Current solutions to proxy design problems involve taking the proxy less literally: by injecting uncertainty (e.g. quantilization), avoiding extrapolation (e.g. inverse reward design), or adding a term for omitted preferences (e.g. impact measures).
In tampering problems, we have a causal link U* -> U. Tampering occurs when the agent intervenes on some variable W that has a causal effect on U that does not involve U*, which is a causal Goodhart effect. W could be the reward function parameters, the human feedback data (in reward learning), the observation function parameters (in a POMDP), or the status of the shutdown button. The overall structure is U* -> U <- W.

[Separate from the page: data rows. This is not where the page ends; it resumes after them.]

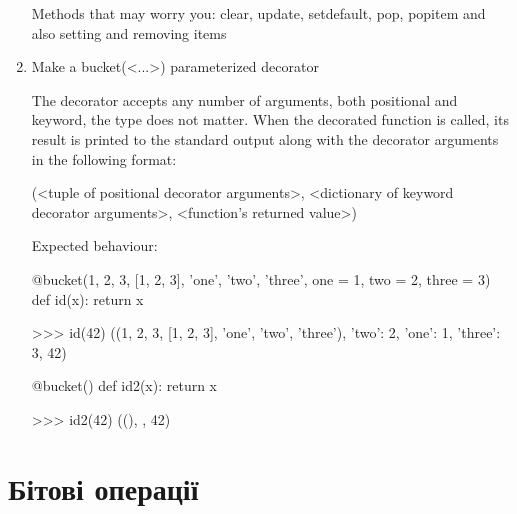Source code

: \documentclass[]{article}
\begin{document}
\begin{enumerate}
Methods that may worry you: clear, update, setdefault, pop, popitem and also setting and removing items
\item


Make a bucket(<...>) parameterized decorator

The decorator accepts any number of arguments, both positional and keyword, the type does not matter. When the decorated function is called, its result is printed to the standard output along with the decorator arguments in the following format:

(<tuple of positional decorator arguments>, <dictionary of keyword decorator arguments>, <function's returned value>)

 

Expected behaviour:

@bucket(1, 2, 3, [1, 2, 3], 'one', 'two', 'three', one = 1, two = 2, three = 3)
def id(x):
  return x

>>> id(42)
((1, 2, 3, [1, 2, 3], 'one', 'two', 'three'), {'two': 2, 'one': 1, 'three': 3}, 42)



@bucket()
def id2(x):
  return x

>>> id2(42)
((), {}, 42)



\end{enumerate}

\section{Бітові операції}
\end{document}
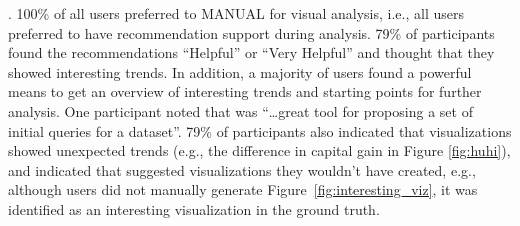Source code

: . 
100\% of all users preferred \SeeDB to MANUAL for
visual analysis, i.e., all users preferred to have recommendation support during analysis.
79\% of participants found the recommendations ``Helpful'' or ``Very Helpful'' and thought that they
showed interesting trends.
In addition, a majority of users found \SeeDB a powerful means to get an overview of interesting trends
and starting points for further analysis. 
One participant noted that \SeeDB was ``\ldots great tool for proposing a set of initial queries for a dataset''.
79\% of participants also indicated that \SeeDB visualizations showed unexpected trends (e.g., the difference
in capital gain in Figure \ref{fig:huhi}), and indicated that \SeeDB suggested visualizations
they wouldn't have created, e.g., although users did not 
manually generate Figure~\ref{fig:interesting_viz}, it was
identified as an interesting visualization in the ground truth.

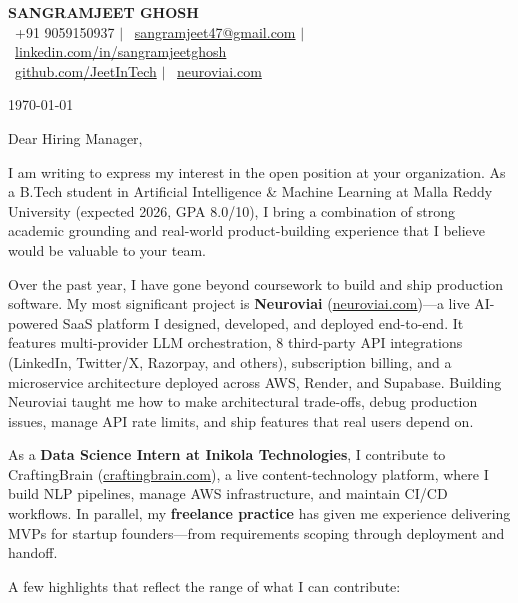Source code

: \documentclass[11pt]{article}
\begin{document}
\begin{center}
{\Large \textbf{SANGRAMJEET GHOSH}} \\[6pt]
{\small
\faPhone\ +91 9059150937 \quad $|$ \quad
\faEnvelope\ \href{mailto:sangramjeet47@gmail.com}{sangramjeet47@gmail.com} \quad $|$ \quad
\faLinkedin\ \href{https://www.linkedin.com/in/sangramjeetghosh}{linkedin.com/in/sangramjeetghosh}
}\\[2pt]
{\small
\faGithub\ \href{https://github.com/JeetInTech}{github.com/JeetInTech} \quad $|$ \quad
\faGlobe\ \href{https://neuroviai.com}{neuroviai.com}
}
\end{center}

\vspace{10pt}

\noindent \today

\vspace{6pt}

\noindent Dear Hiring Manager,

I am writing to express my interest in the open position at your organization. As a B.Tech student in Artificial Intelligence \& Machine Learning at Malla Reddy University (expected 2026, GPA 8.0/10), I bring a combination of strong academic grounding and real-world product-building experience that I believe would be valuable to your team.

Over the past year, I have gone beyond coursework to build and ship production software. My most significant project is \textbf{Neuroviai} (\href{https://neuroviai.com}{neuroviai.com})---a live AI-powered SaaS platform I designed, developed, and deployed end-to-end. It features multi-provider LLM orchestration, 8 third-party API integrations (LinkedIn, Twitter/X, Razorpay, and others), subscription billing, and a microservice architecture deployed across AWS, Render, and Supabase. Building Neuroviai taught me how to make architectural trade-offs, debug production issues, manage API rate limits, and ship features that real users depend on.

As a \textbf{Data Science Intern at Inikola Technologies}, I contribute to CraftingBrain (\href{https://craftingbrain.com}{craftingbrain.com}), a live content-technology platform, where I build NLP pipelines, manage AWS infrastructure, and maintain CI/CD workflows. In parallel, my \textbf{freelance practice} has given me experience delivering MVPs for startup founders---from requirements scoping through deployment and handoff.

A few highlights that reflect the range of what I can contribute:
\end{document}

For example, in the Rocks & Diamonds environment, U* is the number of diamonds delivered by the agent to the goal area. Intervening on the reward function to make it reward rocks increases the reward U without increasing U* (the number of diamonds delivered).
Mesa-optimization is also a causal Goodhart effect, if considered as a specification problem for the main agent from the human designer’s perspective. We can put it in the same framework by defining W as the mesa-optimizer’s objective. By selecting for the mesa-optimizer, the base agent ‘intervenes’ on W in a way that increases its own reward U, but not necessarily the true reward U*. However, when we consider this problem one level down, as a specification problem for the mesa-optimizer from the main agent’s perspective, it can take the form of any of the four Goodhart effects. The four types of alignment problems in the mesa-optimization paper can be mapped to the four types of Goodhart’s Law as follows: approximate alignment is regressional, side effect alignment is extremal, instrumental alignment is causal, and deceptive alignment is adversarial.
This correspondence is consistent with the connection between the Goodhart taxonomy and the selection vs control distinction, where regressional and extremal Goodhart are more relevant for selection, while causal Goodhart is more relevant for control. The design specification is generated by a selection process, while the revealed specification is generated by a control process. Thus, design problems represent difficulties with selection, while emergent problems represent difficulties with control.
Putting it all together:
In terms of the limitations of this mapping, we are not sure about model specification being the dividing line between regressional and extremal Goodhart. For example, a poor choice of model specification could deviate from the ideal specification in systematic ways that result in extremal Goodhart effects. It is also unclear how adversarial Goodhart fits into this mapping. Since an adversary can exploit any differences between U* and U (taking advantage of the other three types of Goodhart effects) it seems that adversarial Goodhart effects can happen anywhere in the ideal-implementation gap.
We hope that you find the mapping useful for your thinking about the safety problem space, and welcome your feedback and comments. We are particularly interested if you think some of the correspondences in this post are wrong.
(Thanks to Jan Leike and Tom Everitt for their helpful feedback on this post.)